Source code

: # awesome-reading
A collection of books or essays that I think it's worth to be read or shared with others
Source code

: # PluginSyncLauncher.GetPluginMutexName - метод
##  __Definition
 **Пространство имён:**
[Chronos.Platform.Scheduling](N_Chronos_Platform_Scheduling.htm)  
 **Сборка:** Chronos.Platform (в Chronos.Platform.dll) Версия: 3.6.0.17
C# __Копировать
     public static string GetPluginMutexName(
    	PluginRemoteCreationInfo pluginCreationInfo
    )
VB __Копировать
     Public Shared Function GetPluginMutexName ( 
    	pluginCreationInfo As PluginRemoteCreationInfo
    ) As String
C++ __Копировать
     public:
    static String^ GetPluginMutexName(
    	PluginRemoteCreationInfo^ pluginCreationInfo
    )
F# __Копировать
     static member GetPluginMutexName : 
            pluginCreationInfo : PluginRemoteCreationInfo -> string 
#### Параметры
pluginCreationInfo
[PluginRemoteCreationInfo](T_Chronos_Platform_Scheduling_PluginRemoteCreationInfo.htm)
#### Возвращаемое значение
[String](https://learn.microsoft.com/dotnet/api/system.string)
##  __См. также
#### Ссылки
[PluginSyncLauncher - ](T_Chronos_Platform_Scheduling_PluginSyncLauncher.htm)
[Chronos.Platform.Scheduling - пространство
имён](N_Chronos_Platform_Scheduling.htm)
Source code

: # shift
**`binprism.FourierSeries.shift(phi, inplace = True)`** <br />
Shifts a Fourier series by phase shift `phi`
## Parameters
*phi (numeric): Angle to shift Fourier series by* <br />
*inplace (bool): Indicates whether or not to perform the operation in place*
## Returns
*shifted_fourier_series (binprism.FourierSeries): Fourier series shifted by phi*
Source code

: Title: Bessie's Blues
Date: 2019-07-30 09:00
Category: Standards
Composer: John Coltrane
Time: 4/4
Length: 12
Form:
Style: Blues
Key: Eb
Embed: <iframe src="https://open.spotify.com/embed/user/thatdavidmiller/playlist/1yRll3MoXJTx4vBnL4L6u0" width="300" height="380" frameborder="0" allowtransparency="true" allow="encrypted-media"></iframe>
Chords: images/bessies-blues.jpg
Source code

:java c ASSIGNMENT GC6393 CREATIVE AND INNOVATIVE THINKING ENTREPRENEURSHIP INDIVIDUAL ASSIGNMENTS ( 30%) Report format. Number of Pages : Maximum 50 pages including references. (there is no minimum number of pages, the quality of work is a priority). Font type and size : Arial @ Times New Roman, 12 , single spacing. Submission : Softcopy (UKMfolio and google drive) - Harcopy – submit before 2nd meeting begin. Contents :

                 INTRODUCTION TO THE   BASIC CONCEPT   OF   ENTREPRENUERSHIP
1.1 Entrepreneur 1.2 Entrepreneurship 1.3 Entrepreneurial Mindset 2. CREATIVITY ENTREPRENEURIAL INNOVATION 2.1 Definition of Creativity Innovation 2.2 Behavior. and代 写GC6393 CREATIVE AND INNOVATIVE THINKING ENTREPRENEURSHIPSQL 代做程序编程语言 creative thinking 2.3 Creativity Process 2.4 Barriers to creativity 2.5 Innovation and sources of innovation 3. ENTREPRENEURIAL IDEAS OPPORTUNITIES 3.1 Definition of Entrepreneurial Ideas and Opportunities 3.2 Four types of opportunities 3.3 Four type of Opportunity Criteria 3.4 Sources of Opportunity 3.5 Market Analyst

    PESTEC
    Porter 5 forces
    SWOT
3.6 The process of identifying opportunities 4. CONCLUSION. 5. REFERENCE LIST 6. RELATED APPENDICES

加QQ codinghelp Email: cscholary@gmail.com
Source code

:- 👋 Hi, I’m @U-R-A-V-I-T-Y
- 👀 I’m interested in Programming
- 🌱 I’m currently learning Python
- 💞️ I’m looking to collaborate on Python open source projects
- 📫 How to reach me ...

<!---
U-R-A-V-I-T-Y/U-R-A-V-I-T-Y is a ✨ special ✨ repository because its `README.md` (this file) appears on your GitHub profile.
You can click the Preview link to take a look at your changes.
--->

* * * *

● Required action:
Of all the lines in the data above, show only those that hold the word "type".

● Reply to the task:
:java c ASSIGNMENT GC6393 CREATIVE AND INNOVATIVE THINKING ENTREPRENEURSHIP INDIVIDUAL ASSIGNMENTS ( 30%) Report format. Number of Pages : Maximum 50 pages including references. (there is no minimum number of pages, the quality of work is a priority). Font type and size : Arial @ Times New Roman, 12 , single spacing. Submission : Softcopy (UKMfolio and google drive) - Harcopy – submit before 2nd meeting begin. Contents :
1.1 Entrepreneur 1.2 Entrepreneurship 1.3 Entrepreneurial Mindset 2. CREATIVITY ENTREPRENEURIAL INNOVATION 2.1 Definition of Creativity Innovation 2.2 Behavior. and代 写GC6393 CREATIVE AND INNOVATIVE THINKING ENTREPRENEURSHIPSQL 代做程序编程语言 creative thinking 2.3 Creativity Process 2.4 Barriers to creativity 2.5 Innovation and sources of innovation 3. ENTREPRENEURIAL IDEAS OPPORTUNITIES 3.1 Definition of Entrepreneurial Ideas and Opportunities 3.2 Four types of opportunities 3.3 Four type of Opportunity Criteria 3.4 Sources of Opportunity 3.5 Market Analyst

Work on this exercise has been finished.